▶ EXERCISE AIM
Transcribe, without alteration, the line that includes "of installation Gitolite)" and each line after it until the records end, omitting all that precede it.

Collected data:
========================================

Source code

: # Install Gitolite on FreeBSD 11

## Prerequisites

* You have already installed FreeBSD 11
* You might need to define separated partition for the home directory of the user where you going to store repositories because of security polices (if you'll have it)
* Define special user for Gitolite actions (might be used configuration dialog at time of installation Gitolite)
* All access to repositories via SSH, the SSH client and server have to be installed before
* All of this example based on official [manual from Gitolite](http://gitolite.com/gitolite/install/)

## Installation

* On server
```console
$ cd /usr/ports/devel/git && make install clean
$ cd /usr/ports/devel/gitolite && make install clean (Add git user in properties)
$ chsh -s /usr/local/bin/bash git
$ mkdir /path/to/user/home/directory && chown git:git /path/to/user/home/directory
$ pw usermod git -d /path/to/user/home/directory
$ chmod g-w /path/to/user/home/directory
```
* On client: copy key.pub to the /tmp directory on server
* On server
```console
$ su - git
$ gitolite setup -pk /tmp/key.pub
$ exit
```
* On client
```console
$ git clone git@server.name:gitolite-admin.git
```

========================================

▶ PROBLEM SOLUTION
* Define special user for Gitolite actions (might be used configuration dialog at time of installation Gitolite)
* All access to repositories via SSH, the SSH client and server have to be installed before
* All of this example based on official [manual from Gitolite](http://gitolite.com/gitolite/install/)

## Installation

* On server
```console
$ cd /usr/ports/devel/git && make install clean
$ cd /usr/ports/devel/gitolite && make install clean (Add git user in properties)
$ chsh -s /usr/local/bin/bash git
$ mkdir /path/to/user/home/directory && chown git:git /path/to/user/home/directory
$ pw usermod git -d /path/to/user/home/directory
$ chmod g-w /path/to/user/home/directory
```
* On client: copy key.pub to the /tmp directory on server
* On server
```console
$ su - git
$ gitolite setup -pk /tmp/key.pub
$ exit
```
* On client
```console
$ git clone git@server.name:gitolite-admin.git
```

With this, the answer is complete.